Abstract 1706: Neointima Formation Following Carotid Artery Ligation is Inhibited in Mice Lacking the Gp130-Dependent Acute Phase Response
Introduction: Vascular remodeling in atherosclerosis and restenosis following angioplasty involve vascular smooth muscle cell (VSMC) migration/proliferation and local inflammation as well as circulating inflammatory mediators such as acute phase proteins. Here we investigated the influence of the systemic acute phase response on neointima formation following carotid artery ligation in atherosclerosis-prone mice.

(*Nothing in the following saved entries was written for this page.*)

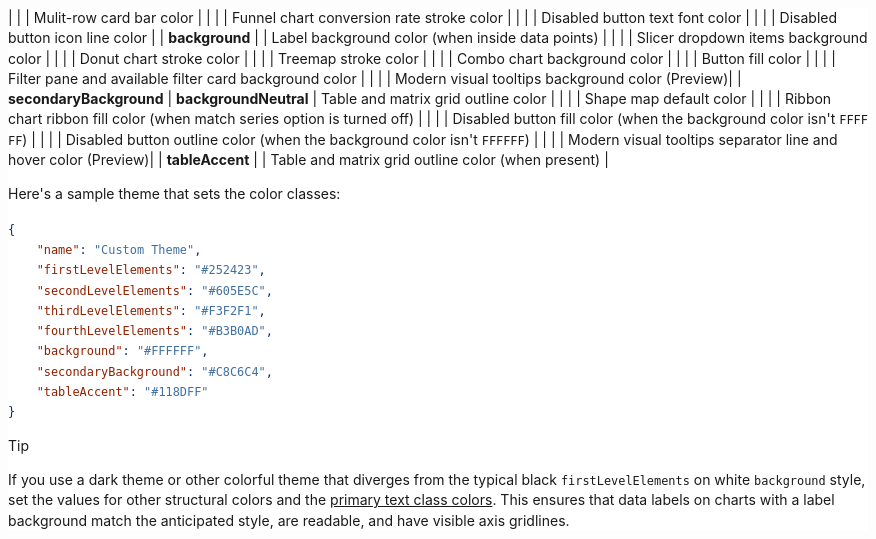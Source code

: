 | | | Mulit-row card bar color |
| | | Funnel chart conversion rate stroke color |
| | | Disabled button text font color |
| | | Disabled button icon line color |
| **background** | | Label background color (when inside data points) |
| | | Slicer dropdown items background color |
| | | Donut chart stroke color |
| | | Treemap stroke color |
| | | Combo chart background color |
| | | Button fill color |
| | | Filter pane and available  filter card background color |
| | | Modern visual tooltips background color (Preview)|
| **secondaryBackground** | **backgroundNeutral** | Table and matrix grid outline color |
| | | Shape map default color |
| | | Ribbon chart ribbon fill color (when match series option is turned off) |
| | | Disabled button fill color (when the background color isn't `FFFFFF`) |
| | | Disabled button outline color (when the background color isn't `FFFFFF`) |
| | | Modern visual tooltips separator line and hover color (Preview)|
| **tableAccent** | | Table and matrix grid outline color (when present) |

Here's a sample theme that sets the color classes:

```json
{
    "name": "Custom Theme",
    "firstLevelElements": "#252423",
    "secondLevelElements": "#605E5C",
    "thirdLevelElements": "#F3F2F1",
    "fourthLevelElements": "#B3B0AD",
    "background": "#FFFFFF",
    "secondaryBackground": "#C8C6C4",
    "tableAccent": "#118DFF"
}
```

> [!TIP]
> If you use a dark theme or other colorful theme that diverges from the typical black `firstLevelElements` on white `background` style, set the values for other structural colors and the [primary text class colors](#set-formatted-text-defaults). This ensures that data labels on charts with a label background match the anticipated style, are readable, and have visible axis gridlines.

Methods and results: Elimination of the systemic acute phase reaction was achieved by hepatocyte-specific knockout of the gp130 gene in apoE−/− mice (=gp130−) and compared to respective control mice (=gp130flox). Neointima formation was induced by complete permanent ligation of the left common carotid artery (LCA) near to the carotid bifurcation. LCA ligation led to an early activation of the systemic acute phase reaction in gp130flox mice on day 3 as measured by plasma serum amyloid A (SAA) levels which was completely blocked in gp130− mice (ELISA, P < 0.01, n = 6). 28 days post LCA ligation gp130flox mice exhibited a strong neointima formation as determined by quantitative morphometry which was suppressed in gp130− mice by ~75% (P < 0.01, n = 6). Immunohis-tochemical analysis of carotids from gp130− mice after LCA ligation revealed a reduction of VSMC cell content by 70% (P < 0.01, n = 6) and subsequently a reduction of VSMC proliferation by 78% (P < 0.01, n = 6) compared to gp130flox mice as assessed by α-SMC-actin and Ki67 staining, respectively. To elucidate the potential underlying mechanism, conditioned medium of interleukin-6 (IL-6) stimulated hepatocytes from gp130flox and gp130− mice was collected. IL-6 induced release of SAA was completely abrogated in hepatocytes isolated from gp130− mice. VSMC stimulated with conditioned medium from gp130− mice showed significantly reduced migration and proliferation (P < 0.05, n = 4) compared to conditioned medium from gp130flox mice as assessed by transwell inserts, scratch assay and BrdU-incorporation whereas recombinant SAA dose-dependently induced both, migration and proliferation of VSMC (P < 0.05, n = 4).
Conclusion: In summary, our data identify an important role for the gp130-dependent acute phase reaction in vascular remodeling.